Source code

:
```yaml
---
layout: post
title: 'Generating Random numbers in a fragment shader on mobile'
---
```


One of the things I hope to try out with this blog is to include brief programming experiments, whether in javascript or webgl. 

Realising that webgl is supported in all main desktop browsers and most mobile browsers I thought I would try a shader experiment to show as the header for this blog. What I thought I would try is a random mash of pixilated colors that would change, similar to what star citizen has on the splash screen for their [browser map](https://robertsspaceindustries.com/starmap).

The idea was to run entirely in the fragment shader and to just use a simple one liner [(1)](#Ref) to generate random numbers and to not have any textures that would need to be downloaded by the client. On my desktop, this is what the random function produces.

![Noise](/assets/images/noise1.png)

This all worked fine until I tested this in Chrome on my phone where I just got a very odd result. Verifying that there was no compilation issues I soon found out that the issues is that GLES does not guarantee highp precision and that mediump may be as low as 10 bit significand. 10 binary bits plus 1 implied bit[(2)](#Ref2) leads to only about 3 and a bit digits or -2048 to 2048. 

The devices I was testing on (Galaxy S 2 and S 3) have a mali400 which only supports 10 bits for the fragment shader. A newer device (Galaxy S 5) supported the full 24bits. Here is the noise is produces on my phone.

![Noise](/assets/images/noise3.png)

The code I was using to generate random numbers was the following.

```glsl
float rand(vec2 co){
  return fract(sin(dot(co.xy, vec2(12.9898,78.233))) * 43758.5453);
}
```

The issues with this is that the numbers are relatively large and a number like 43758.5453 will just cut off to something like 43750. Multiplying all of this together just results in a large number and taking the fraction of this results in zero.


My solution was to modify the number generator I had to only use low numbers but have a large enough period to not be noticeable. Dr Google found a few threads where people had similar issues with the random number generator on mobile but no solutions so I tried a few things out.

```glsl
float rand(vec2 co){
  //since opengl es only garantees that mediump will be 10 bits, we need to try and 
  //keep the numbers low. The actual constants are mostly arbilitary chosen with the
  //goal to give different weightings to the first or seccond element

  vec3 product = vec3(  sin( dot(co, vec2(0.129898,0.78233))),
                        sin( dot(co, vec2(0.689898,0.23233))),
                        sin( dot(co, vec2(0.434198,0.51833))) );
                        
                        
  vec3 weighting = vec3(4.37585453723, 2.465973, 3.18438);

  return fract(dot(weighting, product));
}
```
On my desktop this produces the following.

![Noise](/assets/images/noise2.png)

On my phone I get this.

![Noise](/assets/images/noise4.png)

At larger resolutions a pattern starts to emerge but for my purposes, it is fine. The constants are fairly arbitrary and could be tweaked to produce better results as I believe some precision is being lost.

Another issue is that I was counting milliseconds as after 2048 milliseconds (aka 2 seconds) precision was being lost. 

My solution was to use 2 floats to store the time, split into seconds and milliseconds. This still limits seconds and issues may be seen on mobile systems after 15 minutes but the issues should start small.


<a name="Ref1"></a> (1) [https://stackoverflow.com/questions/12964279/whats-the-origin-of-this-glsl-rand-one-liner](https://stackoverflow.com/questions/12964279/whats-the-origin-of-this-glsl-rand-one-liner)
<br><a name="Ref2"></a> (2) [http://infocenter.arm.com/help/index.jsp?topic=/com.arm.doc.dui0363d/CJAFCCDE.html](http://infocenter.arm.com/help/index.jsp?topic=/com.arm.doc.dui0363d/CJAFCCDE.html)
○ ○ ○ ○
In full and without alteration, return every line above.

**Written solution**
Source code

:
```yaml
---
layout: post
title: 'Generating Random numbers in a fragment shader on mobile'
---
```


One of the things I hope to try out with this blog is to include brief programming experiments, whether in javascript or webgl. 

Realising that webgl is supported in all main desktop browsers and most mobile browsers I thought I would try a shader experiment to show as the header for this blog. What I thought I would try is a random mash of pixilated colors that would change, similar to what star citizen has on the splash screen for their [browser map](https://robertsspaceindustries.com/starmap).

The idea was to run entirely in the fragment shader and to just use a simple one liner [(1)](#Ref) to generate random numbers and to not have any textures that would need to be downloaded by the client. On my desktop, this is what the random function produces.

![Noise](/assets/images/noise1.png)

This all worked fine until I tested this in Chrome on my phone where I just got a very odd result. Verifying that there was no compilation issues I soon found out that the issues is that GLES does not guarantee highp precision and that mediump may be as low as 10 bit significand. 10 binary bits plus 1 implied bit[(2)](#Ref2) leads to only about 3 and a bit digits or -2048 to 2048. 

The devices I was testing on (Galaxy S 2 and S 3) have a mali400 which only supports 10 bits for the fragment shader. A newer device (Galaxy S 5) supported the full 24bits. Here is the noise is produces on my phone.

![Noise](/assets/images/noise3.png)

The code I was using to generate random numbers was the following.

```glsl
float rand(vec2 co){
  return fract(sin(dot(co.xy, vec2(12.9898,78.233))) * 43758.5453);
}
```

The issues with this is that the numbers are relatively large and a number like 43758.5453 will just cut off to something like 43750. Multiplying all of this together just results in a large number and taking the fraction of this results in zero.


My solution was to modify the number generator I had to only use low numbers but have a large enough period to not be noticeable. Dr Google found a few threads where people had similar issues with the random number generator on mobile but no solutions so I tried a few things out.

```glsl
float rand(vec2 co){
  //since opengl es only garantees that mediump will be 10 bits, we need to try and 
  //keep the numbers low. The actual constants are mostly arbilitary chosen with the
  //goal to give different weightings to the first or seccond element

  vec3 product = vec3(  sin( dot(co, vec2(0.129898,0.78233))),
                        sin( dot(co, vec2(0.689898,0.23233))),
                        sin( dot(co, vec2(0.434198,0.51833))) );
                        
                        
  vec3 weighting = vec3(4.37585453723, 2.465973, 3.18438);

  return fract(dot(weighting, product));
}
```
On my desktop this produces the following.

![Noise](/assets/images/noise2.png)

On my phone I get this.

![Noise](/assets/images/noise4.png)

At larger resolutions a pattern starts to emerge but for my purposes, it is fine. The constants are fairly arbitrary and could be tweaked to produce better results as I believe some precision is being lost.

Another issue is that I was counting milliseconds as after 2048 milliseconds (aka 2 seconds) precision was being lost. 

My solution was to use 2 floats to store the time, split into seconds and milliseconds. This still limits seconds and issues may be seen on mobile systems after 15 minutes but the issues should start small.


<a name="Ref1"></a> (1) [https://stackoverflow.com/questions/12964279/whats-the-origin-of-this-glsl-rand-one-liner](https://stackoverflow.com/questions/12964279/whats-the-origin-of-this-glsl-rand-one-liner)
<br><a name="Ref2"></a> (2) [http://infocenter.arm.com/help/index.jsp?topic=/com.arm.doc.dui0363d/CJAFCCDE.html](http://infocenter.arm.com/help/index.jsp?topic=/com.arm.doc.dui0363d/CJAFCCDE.html)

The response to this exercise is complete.